• [INPUT]
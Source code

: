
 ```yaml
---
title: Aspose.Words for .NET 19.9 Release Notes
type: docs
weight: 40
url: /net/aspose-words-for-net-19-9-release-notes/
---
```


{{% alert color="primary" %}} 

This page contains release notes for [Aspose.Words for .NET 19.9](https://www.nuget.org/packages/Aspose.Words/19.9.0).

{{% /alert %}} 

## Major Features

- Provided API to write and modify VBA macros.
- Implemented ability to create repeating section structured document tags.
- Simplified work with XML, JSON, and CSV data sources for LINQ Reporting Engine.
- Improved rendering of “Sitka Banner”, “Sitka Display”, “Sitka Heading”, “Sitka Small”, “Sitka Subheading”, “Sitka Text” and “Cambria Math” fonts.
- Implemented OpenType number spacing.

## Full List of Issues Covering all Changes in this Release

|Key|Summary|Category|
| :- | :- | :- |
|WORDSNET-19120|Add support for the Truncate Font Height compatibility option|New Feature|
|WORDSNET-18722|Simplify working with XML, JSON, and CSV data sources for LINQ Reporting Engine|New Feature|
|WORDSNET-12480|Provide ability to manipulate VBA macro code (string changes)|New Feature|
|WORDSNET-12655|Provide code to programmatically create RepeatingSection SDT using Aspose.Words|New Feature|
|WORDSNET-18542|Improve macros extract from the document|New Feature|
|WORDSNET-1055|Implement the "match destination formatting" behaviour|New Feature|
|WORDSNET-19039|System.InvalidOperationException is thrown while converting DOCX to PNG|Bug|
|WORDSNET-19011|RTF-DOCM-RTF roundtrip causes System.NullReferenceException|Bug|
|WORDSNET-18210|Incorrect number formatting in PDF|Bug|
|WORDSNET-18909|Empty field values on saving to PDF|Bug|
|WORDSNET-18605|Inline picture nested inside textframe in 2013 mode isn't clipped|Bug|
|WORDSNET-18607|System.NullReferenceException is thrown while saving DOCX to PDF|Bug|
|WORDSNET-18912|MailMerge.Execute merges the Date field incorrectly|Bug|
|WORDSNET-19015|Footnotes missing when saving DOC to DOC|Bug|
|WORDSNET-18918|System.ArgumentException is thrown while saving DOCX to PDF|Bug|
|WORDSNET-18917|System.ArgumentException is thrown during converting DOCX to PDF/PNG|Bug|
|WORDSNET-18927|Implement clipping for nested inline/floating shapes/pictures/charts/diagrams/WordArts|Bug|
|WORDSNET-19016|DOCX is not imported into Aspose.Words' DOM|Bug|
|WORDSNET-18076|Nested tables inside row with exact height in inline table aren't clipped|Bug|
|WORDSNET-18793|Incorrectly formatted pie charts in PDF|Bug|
==
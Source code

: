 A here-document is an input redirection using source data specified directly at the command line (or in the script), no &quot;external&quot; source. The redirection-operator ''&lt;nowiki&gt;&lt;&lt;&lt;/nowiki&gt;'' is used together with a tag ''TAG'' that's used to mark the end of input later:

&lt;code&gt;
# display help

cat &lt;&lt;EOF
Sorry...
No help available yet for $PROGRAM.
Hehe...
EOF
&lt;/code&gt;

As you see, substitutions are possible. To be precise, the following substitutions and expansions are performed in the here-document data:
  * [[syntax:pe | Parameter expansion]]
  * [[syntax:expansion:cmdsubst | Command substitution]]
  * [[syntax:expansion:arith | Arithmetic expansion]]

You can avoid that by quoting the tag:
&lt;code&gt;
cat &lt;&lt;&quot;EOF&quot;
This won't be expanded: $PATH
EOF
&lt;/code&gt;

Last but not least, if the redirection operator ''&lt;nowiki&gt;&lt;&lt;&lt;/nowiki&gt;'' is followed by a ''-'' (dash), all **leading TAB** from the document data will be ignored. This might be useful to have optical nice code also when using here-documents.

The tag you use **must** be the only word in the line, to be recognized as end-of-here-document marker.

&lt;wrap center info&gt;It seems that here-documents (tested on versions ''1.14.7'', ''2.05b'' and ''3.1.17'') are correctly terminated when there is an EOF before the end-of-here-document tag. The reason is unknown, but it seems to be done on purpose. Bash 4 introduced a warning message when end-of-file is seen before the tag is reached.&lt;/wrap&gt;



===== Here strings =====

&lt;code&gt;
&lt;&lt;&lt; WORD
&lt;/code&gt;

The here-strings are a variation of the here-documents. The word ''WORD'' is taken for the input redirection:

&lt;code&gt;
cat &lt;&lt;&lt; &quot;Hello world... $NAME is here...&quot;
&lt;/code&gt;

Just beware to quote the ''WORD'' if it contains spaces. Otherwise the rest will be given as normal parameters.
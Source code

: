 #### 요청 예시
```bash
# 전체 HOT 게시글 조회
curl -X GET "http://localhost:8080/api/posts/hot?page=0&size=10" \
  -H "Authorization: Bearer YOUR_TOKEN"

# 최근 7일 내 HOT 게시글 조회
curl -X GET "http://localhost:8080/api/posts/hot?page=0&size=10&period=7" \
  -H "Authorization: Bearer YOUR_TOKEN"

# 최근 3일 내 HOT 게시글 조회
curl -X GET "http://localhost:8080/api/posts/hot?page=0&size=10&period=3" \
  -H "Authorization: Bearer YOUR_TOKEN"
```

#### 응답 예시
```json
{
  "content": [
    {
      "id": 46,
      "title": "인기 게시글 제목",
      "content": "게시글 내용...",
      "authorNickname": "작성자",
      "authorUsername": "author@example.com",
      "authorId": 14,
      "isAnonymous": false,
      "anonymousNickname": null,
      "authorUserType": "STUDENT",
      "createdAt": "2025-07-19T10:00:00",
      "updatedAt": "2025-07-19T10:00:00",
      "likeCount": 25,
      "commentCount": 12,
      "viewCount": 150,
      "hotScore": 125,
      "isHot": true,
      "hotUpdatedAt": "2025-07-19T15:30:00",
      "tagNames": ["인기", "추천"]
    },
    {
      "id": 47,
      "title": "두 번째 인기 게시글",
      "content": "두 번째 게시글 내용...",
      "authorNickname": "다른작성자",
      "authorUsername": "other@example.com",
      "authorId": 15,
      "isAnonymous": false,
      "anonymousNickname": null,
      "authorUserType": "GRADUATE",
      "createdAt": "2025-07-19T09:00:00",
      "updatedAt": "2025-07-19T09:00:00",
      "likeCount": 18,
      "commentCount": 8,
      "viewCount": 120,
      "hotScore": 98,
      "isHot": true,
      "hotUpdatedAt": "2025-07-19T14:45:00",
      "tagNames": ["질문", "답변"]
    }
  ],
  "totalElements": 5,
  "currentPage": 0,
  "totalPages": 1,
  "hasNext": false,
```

• [WHAT TO PRODUCE] Number of lines holding "field" in the data: give it, with nothing else.

• [RESPONSE TO THIS TASK] 2